* **HOW TO COMPLETE THIS TASK**: Copy every line of the records below that holds the word "algorithm".

* **INPUT MATERIAL**:
§ §

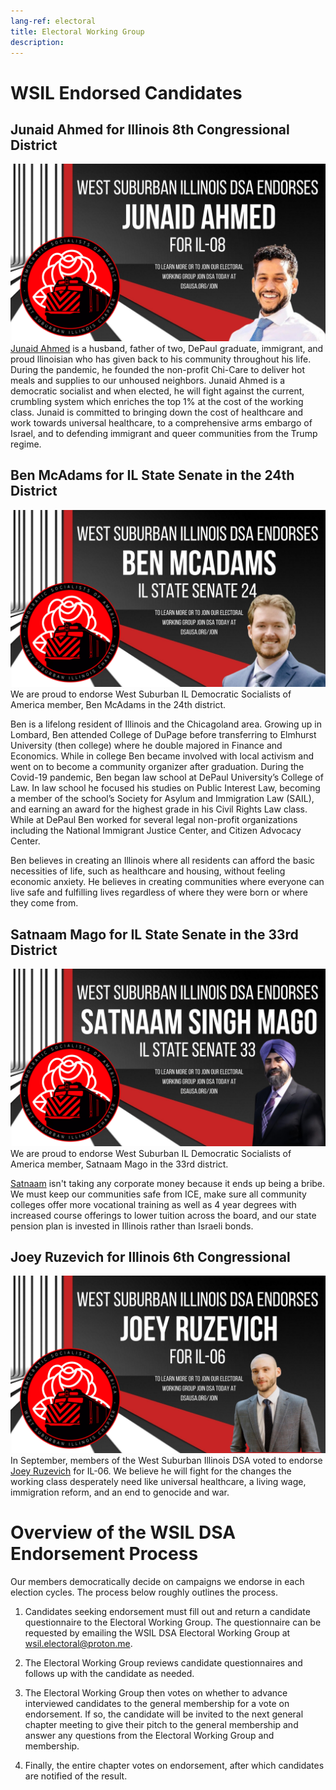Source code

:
 ```yaml
---
lang-ref: electoral
title: Electoral Working Group
description: 
---
```


# WSIL Endorsed Candidates

## Junaid Ahmed for Illinois 8th Congressional District
![WSIL DSA Endorses Junaid Ahmed for Illinois 8th Congressional](assets/images/junaid-endorsement.png)
[Junaid Ahmed](https://junaidforus.com/) is a husband, father of two, DePaul graduate, immigrant, and proud llinoisian who has given back to his community throughout his life. During the pandemic, he founded the non-profit Chi-Care to deliver hot meals and supplies to our unhoused neighbors. Junaid Ahmed is a democratic socialist and when elected, he will fight against the current, crumbling system which enriches the top 1% at the cost of the working class. Junaid is committed to bringing down the cost of healthcare and work towards universal healthcare, to a comprehensive arms embargo of Israel, and to defending immigrant and queer communities from the Trump regime.

## Ben McAdams for IL State Senate in the 24th District
![WSIL DSA Endorses Ben McAdams for IL Senate in the 24th](assets/images/ben-endorsement.png)
We are proud to endorse West Suburban IL Democratic Socialists of America member, Ben McAdams in the 24th district.

Ben is a lifelong resident of Illinois and the Chicagoland area. Growing up in Lombard, Ben attended College of DuPage before transferring to Elmhurst University (then college) where he double majored in Finance and Economics. While in college Ben became involved with local activism and went on to become a community organizer after graduation. During the Covid-19 pandemic, Ben began law school at DePaul University’s College of Law. In law school he focused his studies on Public Interest Law, becoming a member of the school’s Society for Asylum and Immigration Law (SAIL), and earning an award for the highest grade in his Civil Rights Law class. While at DePaul Ben worked for several legal non-profit organizations including the National Immigrant Justice Center, and Citizen Advocacy Center.

Ben believes in creating an Illinois where all residents can afford the basic necessities of life, such as healthcare and housing, without feeling economic anxiety. He believes in creating communities where everyone can live safe and fulfilling lives regardless of where they were born or where they come from.

## Satnaam Mago for IL State Senate in the 33rd District
![WSIL DSA Endorses Satnaam Mago for IL Senate in the 33rd](assets/images/satnaam-endorsement.png)
We are proud to endorse West Suburban IL Democratic Socialists of America member, Satnaam Mago in the 33rd district.

[Satnaam](https://www.letsgomago.com/) isn't taking any corporate money because it ends up being a bribe. We must keep our communities safe from ICE, make sure all community colleges offer more vocational training as well as 4 year degrees with increased course offerings to lower tuition across the board, and our state pension plan is invested in Illinois rather than Israeli bonds.

## Joey Ruzevich for Illinois 6th Congressional
![WSIL DSA Endorses Joey Ruzevich for Illinois 6th Congressional](assets/images/ruzevich-endorsement.png)
In September, members of the West Suburban Illinois DSA voted to endorse [Joey Ruzevich](https://www.joey4congress.com/) for IL-06. We believe he will fight for the changes the working class desperately need like universal healthcare, a living wage, immigration reform, and an end to genocide and war.

# Overview of the WSIL DSA Endorsement Process
Our members democratically decide on campaigns we endorse in each election cycles.  The process below roughly outlines the process.

1. Candidates seeking endorsement must fill out and return a candidate questionnaire to the Electoral Working Group.  The questionnaire can be requested by emailing the WSIL DSA Electoral Working Group at [wsil.electoral@proton.me](mailto:wsil.electoral@proton.me).

2. The Electoral Working Group reviews candidate questionnaires and follows up with the candidate as needed.

3. The Electoral Working Group then votes on whether to advance interviewed candidates to the general membership for a vote on endorsement.  If so, the candidate will be invited to the next general chapter meeting to give their pitch to the general membership and answer any questions from the Electoral Working Group and membership.

4. Finally, the entire chapter votes on endorsement, after which candidates are notified of the result.
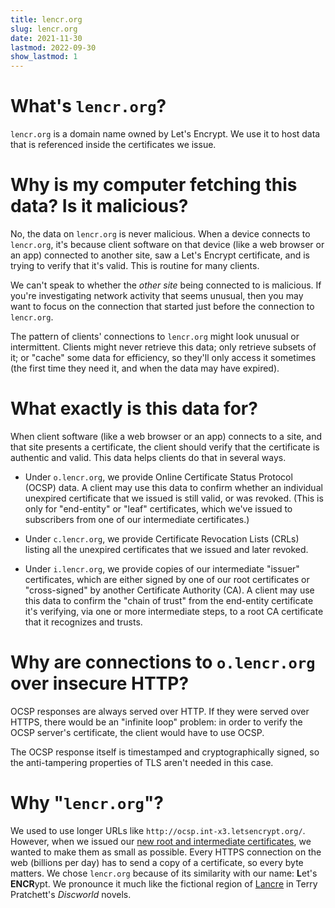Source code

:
 ```yaml
---
title: lencr.org
slug: lencr.org
date: 2021-11-30
lastmod: 2022-09-30
show_lastmod: 1
---
```



# What's `lencr.org`?

`lencr.org` is a domain name owned by Let's Encrypt. We use it to host data
that is referenced inside the certificates we issue.

# Why is my computer fetching this data? Is it malicious?

No, the data on `lencr.org` is never malicious. When a device connects to
`lencr.org`, it's because client software on that device (like a web browser or
an app) connected to another site, saw a Let's Encrypt certificate, and is
trying to verify that it's valid. This is routine for many clients.

We can't speak to whether the *other site* being connected to is malicious. If
you're investigating network activity that seems unusual, then you may want to
focus on the connection that started just before the connection to `lencr.org`.

The pattern of clients' connections to `lencr.org` might look unusual or
intermittent. Clients might never retrieve this data; only retrieve subsets of
it; or "cache" some data for efficiency, so they'll only access it sometimes
(the first time they need it, and when the data may have expired).

# What exactly is this data for?

When client software (like a web browser or an app) connects to a site, and that
site presents a certificate, the client should verify that the certificate is
authentic and valid. This data helps clients do that in several ways.

* Under `o.lencr.org`, we provide Online Certificate Status Protocol (OCSP) data.
A client may use this data to confirm whether an individual unexpired
certificate that we issued is still valid, or was revoked. (This is only for
"end-entity" or "leaf" certificates, which we've issued to subscribers from one
of our intermediate certificates.)

* Under `c.lencr.org`, we provide Certificate Revocation Lists (CRLs) listing
all the unexpired certificates that we issued and later revoked.

* Under `i.lencr.org`, we provide copies of our intermediate "issuer"
certificates, which are either signed by one of our root certificates or
"cross-signed" by another Certificate Authority (CA). A client may use this
data to confirm the "chain of trust" from the end-entity certificate it's
verifying, via one or more intermediate steps, to a root CA certificate that it
recognizes and trusts.

# Why are connections to `o.lencr.org` over insecure HTTP?

OCSP responses are always served over HTTP. If they were served over HTTPS,
there would be an "infinite loop" problem: in order to verify the OCSP server's
certificate, the client would have to use OCSP.

The OCSP response itself is timestamped and cryptographically signed, so the
anti-tampering properties of TLS aren't needed in this case.

# Why "`lencr.org`"?

We used to use longer URLs like `http://ocsp.int-x3.letsencrypt.org/`. However,
when we issued our [new root and intermediate certificates][1], we wanted to
make them as small as possible. Every HTTPS connection on the web (billions per
day) has to send a copy of a certificate, so every byte matters. We chose
`lencr.org` because of its similarity with our name: **L**et's **ENCR**ypt. We
pronounce it much like the fictional region of [Lancre] in Terry Pratchett's
_Discworld_ novels.

[1]: https://letsencrypt.org/2020/09/17/new-root-and-intermediates.html
[Lancre]: https://wiki.lspace.org/Lancre
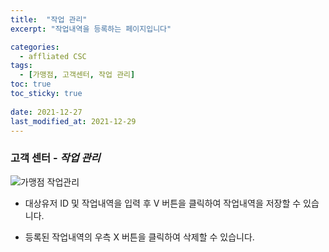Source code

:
 ```yaml
---
title:  "작업 관리"
excerpt: "작업내역을 등록하는 페이지입니다"

categories:
  - affliated CSC
tags:
  - [가맹점, 고객센터, 작업 관리]
toc: true
toc_sticky: true
 
date: 2021-12-27
last_modified_at: 2021-12-29
---
```

### 고객 센터 - *작업 관리*
![가맹점 작업관리](https://user-images.githubusercontent.com/95394003/147629200-1126f8cf-839d-4db2-964a-272f346f7dbb.jpeg)
<br>

- 대상유저 ID 및 작업내역을 입력 후 V 버튼을 클릭하여 작업내역을 저장할 수 있습니다.

- 등록된 작업내역의 우측 X 버튼을 클릭하여 삭제할 수 있습니다.
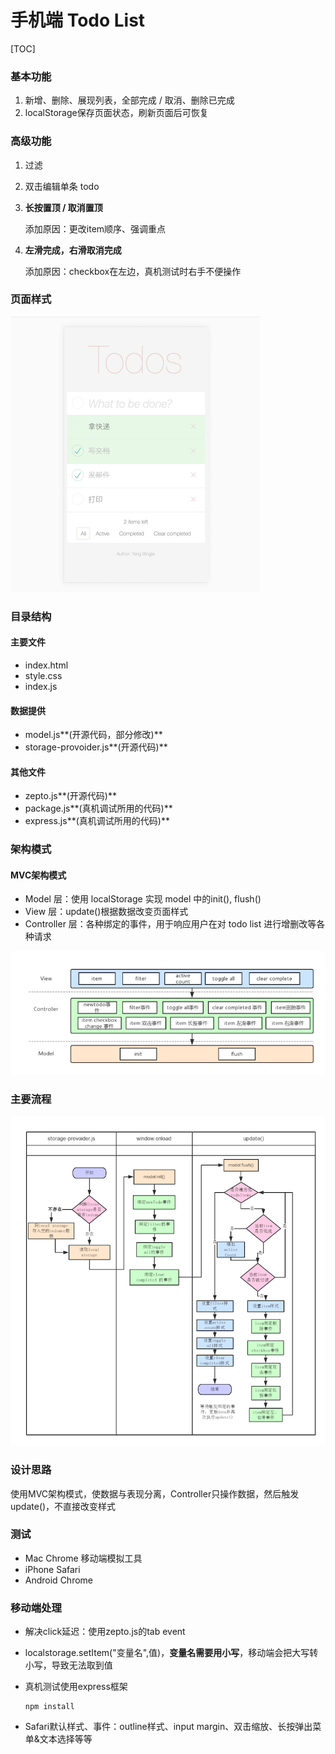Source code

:#  手机端 Todo List


[TOC]

### 基本功能

1. 新增、删除、展现列表，全部完成 / 取消、删除已完成
2. localStorage保存页面状态，刷新页面后可恢复

### 高级功能

1. 过滤

2. 双击编辑单条 todo

3. **长按置顶 / 取消置顶**

   添加原因：更改item顺序、强调重点

4. **左滑完成，右滑取消完成**

   添加原因：checkbox在左边，真机测试时右手不便操作

### 页面样式

![页面样式](./img/页面样式.png)

### 目录结构

#### 主要文件

- index.html
- style.css
- index.js

#### 数据提供

- model.js**(开源代码，部分修改)**
- storage-provoider.js**(开源代码)**

#### 其他文件

- zepto.js**(开源代码)**
- package.js**(真机调试所用的代码)**
- express.js**(真机调试所用的代码)**

### 架构模式

#### MVC架构模式

- Model 层：使用 localStorage 实现 model 中的init(), flush()
- View 层：update()根据数据改变页面样式
- Controller 层：各种绑定的事件，用于响应用户在对 todo list 进行增删改等各种请求

![MVC架构图](./img/MVC架构图.png)

### 主要流程

![条件结构流程图](./img/条件结构流程图.png)

### 设计思路

使用MVC架构模式，使数据与表现分离，Controller只操作数据，然后触发update()，不直接改变样式

### 测试

- Mac Chrome 移动端模拟工具
- iPhone Safari
- Android Chrome

### 移动端处理

- 解决click延迟：使用zepto.js的tab event

- localstorage.setItem("变量名",值)，**变量名需要用小写**，移动端会把大写转小写，导致无法取到值

- 真机测试使用express框架

  ```
  npm install
  ```

- Safari默认样式、事件：outline样式、input margin、双击缩放、长按弹出菜单&文本选择等等

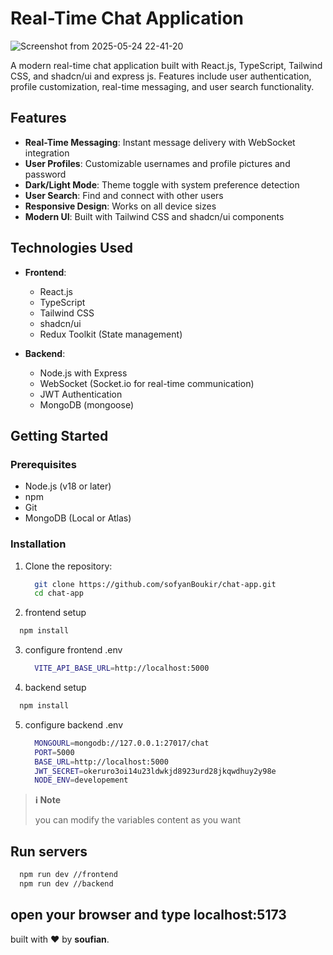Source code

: # Real-Time Chat Application

![Screenshot from 2025-05-24 22-41-20](https://github.com/user-attachments/assets/de108f14-c778-401c-8ee1-2e45ac6fe4e9)

A modern real-time chat application built with React.js, TypeScript, Tailwind CSS, and shadcn/ui and express js. Features include user authentication, profile customization, real-time messaging, and user search functionality.

## Features

- **Real-Time Messaging**: Instant message delivery with WebSocket integration
- **User Profiles**: Customizable usernames and profile pictures and password
- **Dark/Light Mode**: Theme toggle with system preference detection
- **User Search**: Find and connect with other users
- **Responsive Design**: Works on all device sizes
- **Modern UI**: Built with Tailwind CSS and shadcn/ui components

## Technologies Used

- **Frontend**:
  - React.js
  - TypeScript
  - Tailwind CSS
  - shadcn/ui
  - Redux Toolkit (State management)

- **Backend**:
  - Node.js with Express
  - WebSocket (Socket.io for real-time communication)
  - JWT Authentication
  - MongoDB (mongoose)

## Getting Started

### Prerequisites

- Node.js (v18 or later)
- npm
- Git
- MongoDB (Local or Atlas)

### Installation

1. Clone the repository:
   ```bash
     git clone https://github.com/sofyanBoukir/chat-app.git
     cd chat-app
   ```

2. frontend setup
  ```bash
    npm install
  ```

3. configure frontend .env
   ```bash
     VITE_API_BASE_URL=http://localhost:5000
   ```
4. backend setup
  ```bash
    npm install
  ```

5. configure backend .env
    ```bash
      MONGOURL=mongodb://127.0.0.1:27017/chat
      PORT=5000
      BASE_URL=http://localhost:5000
      JWT_SECRET=okeruro3oi14u23ldwkjd8923urd28jkqwdhuy2y98e
      NODE_ENV=developement
    ```

> **ℹ️ Note**
> 
> you can modify the variables content as you want


## Run servers
  ```bash
    npm run dev //frontend
    npm run dev //backend
  ```

## open your browser and type localhost:5173

built with ❤️ by **soufian**.
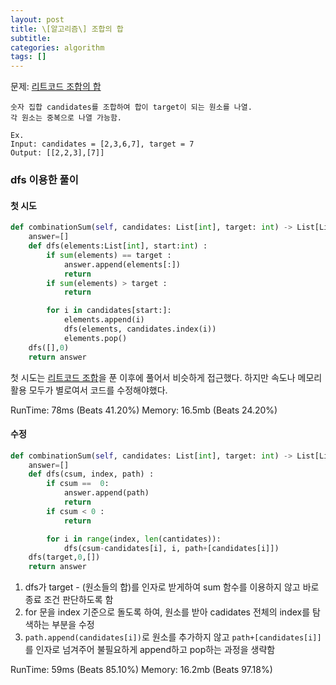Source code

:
 ```yaml
---
layout: post
title: \[알고리즘\] 조합의 합
subtitle:
categories: algorithm
tags: []
---
```


문제: [리트코드 조합의 합](https://leetcode.com/problems/combination-sum)

```
숫자 집합 candidates를 조합하여 합이 target이 되는 원소를 나열.
각 원소는 중복으로 나열 가능함.

Ex.
Input: candidates = [2,3,6,7], target = 7
Output: [[2,2,3],[7]]
```

### dfs 이용한 풀이

#### 첫 시도

```python
def combinationSum(self, candidates: List[int], target: int) -> List[List[int]]:
    answer=[]
    def dfs(elements:List[int], start:int) :
        if sum(elements) == target :
            answer.append(elements[:])
            return
        if sum(elements) > target :
            return

        for i in candidates[start:]:
            elements.append(i)
            dfs(elements, candidates.index(i))
            elements.pop()
    dfs([],0)
    return answer
```

첫 시도는 [리트코드 조합](https://aohus.github.io/python/2023/08/18/algorithm-combinations.html)을 푼 이후에 풀어서 비슷하게 접근했다.
하지만 속도나 메모리 활용 모두가 별로여서 코드를 수정해야했다.

RunTime: 78ms (Beats 41.20%)
Memory: 16.5mb (Beats 24.20%)

#### 수정

```python
def combinationSum(self, candidates: List[int], target: int) -> List[List[int]]:
    answer=[]
    def dfs(csum, index, path) :
        if csum ==  0:
            answer.append(path)
            return
        if csum < 0 :
            return

        for i in range(index, len(cantidates)):
            dfs(csum-candidates[i], i, path+[candidates[i]])
    dfs(target,0,[])
    return answer
```

1. dfs가 target - (원소들의 합)를 인자로 받게하여 sum 함수를 이용하지 않고 바로 종료 조건 판단하도록 함
2. for 문을 index 기준으로 돌도록 하여, 원소를 받아 cadidates 전체의 index를 탐색하는 부분을 수정
3. `path.append(candidates[i])`로 원소를 추가하지 않고 `path+[candidates[i]]`를 인자로 넘겨주어 불필요하게 append하고 pop하는 과정을 생략함

RunTime: 59ms (Beats 85.10%)
Memory: 16.2mb (Beats 97.18%)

§ §

* **ANSWER TO THIS EXERCISE**:
categories: algorithm
첫 시도는 [리트코드 조합](https://aohus.github.io/python/2023/08/18/algorithm-combinations.html)을 푼 이후에 풀어서 비슷하게 접근했다.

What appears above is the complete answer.